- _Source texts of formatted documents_
◆ ◆ ◆ ◆ ◆ ◆ ◆

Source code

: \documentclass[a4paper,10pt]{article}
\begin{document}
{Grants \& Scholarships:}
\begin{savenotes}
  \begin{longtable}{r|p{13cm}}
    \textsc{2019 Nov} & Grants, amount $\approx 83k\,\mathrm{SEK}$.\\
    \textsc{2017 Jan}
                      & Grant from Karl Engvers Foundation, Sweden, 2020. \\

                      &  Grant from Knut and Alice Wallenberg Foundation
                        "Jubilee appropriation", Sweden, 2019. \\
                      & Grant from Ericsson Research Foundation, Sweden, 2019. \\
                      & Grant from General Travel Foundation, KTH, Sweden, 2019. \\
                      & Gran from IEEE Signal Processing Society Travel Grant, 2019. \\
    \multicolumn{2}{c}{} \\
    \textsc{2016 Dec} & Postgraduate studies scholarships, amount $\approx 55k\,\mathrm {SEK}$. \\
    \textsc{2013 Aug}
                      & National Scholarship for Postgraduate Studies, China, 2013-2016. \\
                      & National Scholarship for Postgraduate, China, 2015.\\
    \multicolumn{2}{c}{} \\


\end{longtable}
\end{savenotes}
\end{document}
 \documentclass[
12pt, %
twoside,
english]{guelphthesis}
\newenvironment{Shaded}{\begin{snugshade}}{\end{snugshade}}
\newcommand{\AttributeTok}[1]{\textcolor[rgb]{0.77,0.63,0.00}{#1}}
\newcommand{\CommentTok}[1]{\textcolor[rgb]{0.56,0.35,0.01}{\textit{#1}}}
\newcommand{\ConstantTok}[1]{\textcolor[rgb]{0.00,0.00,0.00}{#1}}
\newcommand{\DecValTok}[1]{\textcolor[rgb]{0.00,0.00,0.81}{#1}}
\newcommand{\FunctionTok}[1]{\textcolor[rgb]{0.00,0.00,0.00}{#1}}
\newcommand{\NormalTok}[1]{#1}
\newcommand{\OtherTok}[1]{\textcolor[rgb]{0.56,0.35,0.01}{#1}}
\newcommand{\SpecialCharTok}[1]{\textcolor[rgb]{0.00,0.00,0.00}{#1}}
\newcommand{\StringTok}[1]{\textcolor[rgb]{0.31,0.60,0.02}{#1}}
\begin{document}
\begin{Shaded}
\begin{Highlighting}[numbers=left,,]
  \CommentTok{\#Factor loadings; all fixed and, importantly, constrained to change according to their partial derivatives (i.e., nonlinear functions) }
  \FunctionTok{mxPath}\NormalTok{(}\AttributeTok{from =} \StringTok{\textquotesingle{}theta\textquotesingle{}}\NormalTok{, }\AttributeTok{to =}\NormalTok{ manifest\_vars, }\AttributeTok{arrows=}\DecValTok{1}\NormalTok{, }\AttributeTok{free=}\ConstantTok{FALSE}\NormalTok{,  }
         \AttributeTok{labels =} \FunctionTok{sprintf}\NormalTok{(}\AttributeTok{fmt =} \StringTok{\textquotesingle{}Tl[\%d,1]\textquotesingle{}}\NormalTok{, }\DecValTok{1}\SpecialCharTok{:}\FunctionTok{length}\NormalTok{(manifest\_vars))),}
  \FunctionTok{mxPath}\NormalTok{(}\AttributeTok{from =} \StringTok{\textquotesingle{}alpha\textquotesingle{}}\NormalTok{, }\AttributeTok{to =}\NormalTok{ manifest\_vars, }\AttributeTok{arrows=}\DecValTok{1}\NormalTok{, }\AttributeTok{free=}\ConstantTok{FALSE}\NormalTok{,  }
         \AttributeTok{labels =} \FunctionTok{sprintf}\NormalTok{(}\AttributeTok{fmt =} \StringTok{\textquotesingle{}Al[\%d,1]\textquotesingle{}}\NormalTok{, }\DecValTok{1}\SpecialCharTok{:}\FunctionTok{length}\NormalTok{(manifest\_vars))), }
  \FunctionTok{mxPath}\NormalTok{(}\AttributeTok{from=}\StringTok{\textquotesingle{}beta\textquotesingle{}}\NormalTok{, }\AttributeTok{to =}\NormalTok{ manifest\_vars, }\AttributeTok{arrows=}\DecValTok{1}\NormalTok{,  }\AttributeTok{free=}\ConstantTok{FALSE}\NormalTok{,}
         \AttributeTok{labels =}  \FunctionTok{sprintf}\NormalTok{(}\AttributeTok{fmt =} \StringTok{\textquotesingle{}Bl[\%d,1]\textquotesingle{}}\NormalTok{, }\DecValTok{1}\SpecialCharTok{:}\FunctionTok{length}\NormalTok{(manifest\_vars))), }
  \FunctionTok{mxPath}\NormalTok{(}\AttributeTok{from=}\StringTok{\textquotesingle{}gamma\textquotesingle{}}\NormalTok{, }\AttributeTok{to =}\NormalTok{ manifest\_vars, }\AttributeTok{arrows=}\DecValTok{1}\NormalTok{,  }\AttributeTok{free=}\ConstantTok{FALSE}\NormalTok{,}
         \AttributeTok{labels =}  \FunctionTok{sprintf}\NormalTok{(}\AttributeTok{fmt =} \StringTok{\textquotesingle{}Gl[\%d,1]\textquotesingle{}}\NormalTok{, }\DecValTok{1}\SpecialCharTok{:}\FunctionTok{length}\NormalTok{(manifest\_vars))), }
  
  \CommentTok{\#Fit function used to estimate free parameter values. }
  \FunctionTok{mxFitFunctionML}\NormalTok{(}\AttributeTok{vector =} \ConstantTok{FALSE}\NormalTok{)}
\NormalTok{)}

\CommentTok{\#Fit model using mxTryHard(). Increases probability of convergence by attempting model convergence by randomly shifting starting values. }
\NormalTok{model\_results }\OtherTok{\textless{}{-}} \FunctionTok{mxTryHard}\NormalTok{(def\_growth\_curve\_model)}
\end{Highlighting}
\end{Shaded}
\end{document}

◆ ◆ ◆ ◆ ◆ ◆ ◆

- _Instructions for the task_
Exact copies of all the records are to be printed.

- _Solution to this task_
Source code

: \documentclass[a4paper,10pt]{article}
\begin{document}
{Grants \& Scholarships:}
\begin{savenotes}
  \begin{longtable}{r|p{13cm}}
    \textsc{2019 Nov} & Grants, amount $\approx 83k\,\mathrm{SEK}$.\\
    \textsc{2017 Jan}
                      & Grant from Karl Engvers Foundation, Sweden, 2020. \\

                      &  Grant from Knut and Alice Wallenberg Foundation
                        "Jubilee appropriation", Sweden, 2019. \\
                      & Grant from Ericsson Research Foundation, Sweden, 2019. \\
                      & Grant from General Travel Foundation, KTH, Sweden, 2019. \\
                      & Gran from IEEE Signal Processing Society Travel Grant, 2019. \\
    \multicolumn{2}{c}{} \\
    \textsc{2016 Dec} & Postgraduate studies scholarships, amount $\approx 55k\,\mathrm {SEK}$. \\
    \textsc{2013 Aug}
                      & National Scholarship for Postgraduate Studies, China, 2013-2016. \\
                      & National Scholarship for Postgraduate, China, 2015.\\
    \multicolumn{2}{c}{} \\


\end{longtable}
\end{savenotes}
\end{document}
 \documentclass[
12pt, %
twoside,
english]{guelphthesis}
\newenvironment{Shaded}{\begin{snugshade}}{\end{snugshade}}
\newcommand{\AttributeTok}[1]{\textcolor[rgb]{0.77,0.63,0.00}{#1}}
\newcommand{\CommentTok}[1]{\textcolor[rgb]{0.56,0.35,0.01}{\textit{#1}}}
\newcommand{\ConstantTok}[1]{\textcolor[rgb]{0.00,0.00,0.00}{#1}}
\newcommand{\DecValTok}[1]{\textcolor[rgb]{0.00,0.00,0.81}{#1}}
\newcommand{\FunctionTok}[1]{\textcolor[rgb]{0.00,0.00,0.00}{#1}}
\newcommand{\NormalTok}[1]{#1}
\newcommand{\OtherTok}[1]{\textcolor[rgb]{0.56,0.35,0.01}{#1}}
\newcommand{\SpecialCharTok}[1]{\textcolor[rgb]{0.00,0.00,0.00}{#1}}
\newcommand{\StringTok}[1]{\textcolor[rgb]{0.31,0.60,0.02}{#1}}
\begin{document}
\begin{Shaded}
\begin{Highlighting}[numbers=left,,]
  \CommentTok{\#Factor loadings; all fixed and, importantly, constrained to change according to their partial derivatives (i.e., nonlinear functions) }
  \FunctionTok{mxPath}\NormalTok{(}\AttributeTok{from =} \StringTok{\textquotesingle{}theta\textquotesingle{}}\NormalTok{, }\AttributeTok{to =}\NormalTok{ manifest\_vars, }\AttributeTok{arrows=}\DecValTok{1}\NormalTok{, }\AttributeTok{free=}\ConstantTok{FALSE}\NormalTok{,  }
         \AttributeTok{labels =} \FunctionTok{sprintf}\NormalTok{(}\AttributeTok{fmt =} \StringTok{\textquotesingle{}Tl[\%d,1]\textquotesingle{}}\NormalTok{, }\DecValTok{1}\SpecialCharTok{:}\FunctionTok{length}\NormalTok{(manifest\_vars))),}
  \FunctionTok{mxPath}\NormalTok{(}\AttributeTok{from =} \StringTok{\textquotesingle{}alpha\textquotesingle{}}\NormalTok{, }\AttributeTok{to =}\NormalTok{ manifest\_vars, }\AttributeTok{arrows=}\DecValTok{1}\NormalTok{, }\AttributeTok{free=}\ConstantTok{FALSE}\NormalTok{,  }
         \AttributeTok{labels =} \FunctionTok{sprintf}\NormalTok{(}\AttributeTok{fmt =} \StringTok{\textquotesingle{}Al[\%d,1]\textquotesingle{}}\NormalTok{, }\DecValTok{1}\SpecialCharTok{:}\FunctionTok{length}\NormalTok{(manifest\_vars))), }
  \FunctionTok{mxPath}\NormalTok{(}\AttributeTok{from=}\StringTok{\textquotesingle{}beta\textquotesingle{}}\NormalTok{, }\AttributeTok{to =}\NormalTok{ manifest\_vars, }\AttributeTok{arrows=}\DecValTok{1}\NormalTok{,  }\AttributeTok{free=}\ConstantTok{FALSE}\NormalTok{,}
         \AttributeTok{labels =}  \FunctionTok{sprintf}\NormalTok{(}\AttributeTok{fmt =} \StringTok{\textquotesingle{}Bl[\%d,1]\textquotesingle{}}\NormalTok{, }\DecValTok{1}\SpecialCharTok{:}\FunctionTok{length}\NormalTok{(manifest\_vars))), }
  \FunctionTok{mxPath}\NormalTok{(}\AttributeTok{from=}\StringTok{\textquotesingle{}gamma\textquotesingle{}}\NormalTok{, }\AttributeTok{to =}\NormalTok{ manifest\_vars, }\AttributeTok{arrows=}\DecValTok{1}\NormalTok{,  }\AttributeTok{free=}\ConstantTok{FALSE}\NormalTok{,}
         \AttributeTok{labels =}  \FunctionTok{sprintf}\NormalTok{(}\AttributeTok{fmt =} \StringTok{\textquotesingle{}Gl[\%d,1]\textquotesingle{}}\NormalTok{, }\DecValTok{1}\SpecialCharTok{:}\FunctionTok{length}\NormalTok{(manifest\_vars))), }
  
  \CommentTok{\#Fit function used to estimate free parameter values. }
  \FunctionTok{mxFitFunctionML}\NormalTok{(}\AttributeTok{vector =} \ConstantTok{FALSE}\NormalTok{)}
\NormalTok{)}

\CommentTok{\#Fit model using mxTryHard(). Increases probability of convergence by attempting model convergence by randomly shifting starting values. }
\NormalTok{model\_results }\OtherTok{\textless{}{-}} \FunctionTok{mxTryHard}\NormalTok{(def\_growth\_curve\_model)}
\end{Highlighting}
\end{Shaded}
\end{document}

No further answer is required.